The nineteenth floor of the thirtieth building on tenth street was occupied by people in white hazmat suits, carefully decontaminating a spilled vial of uranium-235. They were prepared for this sort of thing; which is to say, it happened often. Often enough that between the eighteenth and nineteenth floors of the building, enough radioactive and acidic spillage had eaten through and the floor was much thinner than it had been originally.
There’d been a small uproar about the danger that presented some time ago, but the uproarers had since retired on good government pensions, and no longer cared.
So the radioactive spillage on the nineteenth floor of the thirtieth building on tenth street might have, quite possibly, just maybe, leaked through a tiny bit.
The eighteenth floor was occupied solely by accountants. A quarter million accountants worked there, jam-packed into cubicles that warped the fabric of reality in order to cut costs. That’s what the accountants did; cut costs, sometimes by also cutting conventional physics. They were very good at their jobs, despite their radiation poisoning.
This was a significant mystery for some time - they did not know about the lab above them, and the Geiger counter the accountants bought was silent everywhere but the water cooler, which nobody drank from anyways. Eventually, there was an uproar about it, because the accountants’ insurance didn’t cover radiation poisoning, and there was a big switch to private providers, and finally, upper management began to take notice.
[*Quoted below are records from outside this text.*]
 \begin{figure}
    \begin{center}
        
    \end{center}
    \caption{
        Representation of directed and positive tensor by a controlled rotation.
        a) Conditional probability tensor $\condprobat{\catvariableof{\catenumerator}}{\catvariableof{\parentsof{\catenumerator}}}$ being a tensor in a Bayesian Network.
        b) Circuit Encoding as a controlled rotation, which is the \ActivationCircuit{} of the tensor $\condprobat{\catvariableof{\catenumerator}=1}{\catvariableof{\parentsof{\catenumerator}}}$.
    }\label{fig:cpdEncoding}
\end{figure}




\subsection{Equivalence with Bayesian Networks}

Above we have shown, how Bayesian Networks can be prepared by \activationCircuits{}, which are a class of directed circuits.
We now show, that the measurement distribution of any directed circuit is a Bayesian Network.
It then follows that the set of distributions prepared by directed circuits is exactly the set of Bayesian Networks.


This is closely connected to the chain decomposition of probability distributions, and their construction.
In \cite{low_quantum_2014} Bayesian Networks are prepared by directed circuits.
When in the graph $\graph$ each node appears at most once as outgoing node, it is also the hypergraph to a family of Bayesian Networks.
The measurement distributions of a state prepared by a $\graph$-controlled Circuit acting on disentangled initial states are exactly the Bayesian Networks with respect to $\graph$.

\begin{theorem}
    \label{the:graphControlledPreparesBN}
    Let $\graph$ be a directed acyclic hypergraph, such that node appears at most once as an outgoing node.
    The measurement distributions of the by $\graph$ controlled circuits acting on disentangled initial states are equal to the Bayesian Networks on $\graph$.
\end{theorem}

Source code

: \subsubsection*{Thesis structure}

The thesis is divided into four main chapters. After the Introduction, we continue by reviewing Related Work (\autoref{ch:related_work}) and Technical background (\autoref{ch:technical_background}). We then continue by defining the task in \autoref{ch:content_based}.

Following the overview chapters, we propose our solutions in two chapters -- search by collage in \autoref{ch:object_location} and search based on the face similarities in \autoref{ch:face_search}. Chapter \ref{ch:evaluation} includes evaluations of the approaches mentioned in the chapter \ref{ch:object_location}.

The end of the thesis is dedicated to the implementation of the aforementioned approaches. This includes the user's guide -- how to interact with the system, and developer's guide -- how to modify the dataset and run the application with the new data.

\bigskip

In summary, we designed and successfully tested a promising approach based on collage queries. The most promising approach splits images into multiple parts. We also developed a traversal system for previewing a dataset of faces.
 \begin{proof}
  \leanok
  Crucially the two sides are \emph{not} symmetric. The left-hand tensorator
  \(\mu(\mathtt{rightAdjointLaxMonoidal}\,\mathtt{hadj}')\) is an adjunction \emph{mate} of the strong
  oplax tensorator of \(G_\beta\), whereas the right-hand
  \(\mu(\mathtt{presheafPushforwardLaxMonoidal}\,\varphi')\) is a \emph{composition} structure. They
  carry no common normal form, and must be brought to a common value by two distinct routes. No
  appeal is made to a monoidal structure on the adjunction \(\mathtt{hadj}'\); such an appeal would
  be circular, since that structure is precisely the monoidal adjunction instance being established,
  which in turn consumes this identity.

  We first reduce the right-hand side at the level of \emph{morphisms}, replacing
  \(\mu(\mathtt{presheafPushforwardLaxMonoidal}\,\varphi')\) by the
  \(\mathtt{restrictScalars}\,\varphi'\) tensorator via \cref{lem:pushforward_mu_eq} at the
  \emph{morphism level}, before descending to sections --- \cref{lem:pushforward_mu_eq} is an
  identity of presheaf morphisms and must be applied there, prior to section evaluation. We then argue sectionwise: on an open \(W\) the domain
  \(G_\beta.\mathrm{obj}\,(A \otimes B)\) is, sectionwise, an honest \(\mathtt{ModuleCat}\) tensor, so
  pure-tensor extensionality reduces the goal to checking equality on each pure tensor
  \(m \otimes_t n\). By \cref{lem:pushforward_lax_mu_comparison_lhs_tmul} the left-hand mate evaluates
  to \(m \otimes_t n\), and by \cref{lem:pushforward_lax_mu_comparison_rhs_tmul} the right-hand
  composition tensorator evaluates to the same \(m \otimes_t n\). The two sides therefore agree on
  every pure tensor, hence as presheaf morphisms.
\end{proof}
Upper management occupied the twenty-second floor of the sixteenth building on ninth street. All the other buildings in the city were full of accountants and atomic labs. Their insurance provider gave them a kickback from having everybody sign up for their plans, and had very suddenly lost a significant profit. Upper management responded by buying another Geiger counter for the accountants and then firing them all when they said they already had one (to recoup their losses after buying the Geiger counter).
Upper upper management noticed the firing of a quarter million accountants. Upper upper management occupied the gazillionth floor of the only building on first street, three cities away. Upper upper management wrote very neatly in a file about upper management that they had demonstrated very diligent fiscal responsibility and sufficiently handled the accountants, and recommended them for promotion.
Upper upper upper management had just retired, so upper upper management put the file on the unoccupied desk in the corner office on the gazillionth and first floor. By the time the elevator arrived with the new upper upper upper manager, he was old enough to retire and did so without even stepping out of the lift. Then he died and drew pension in hell, and his pensioned healthcare didn’t cover radiation poisoning.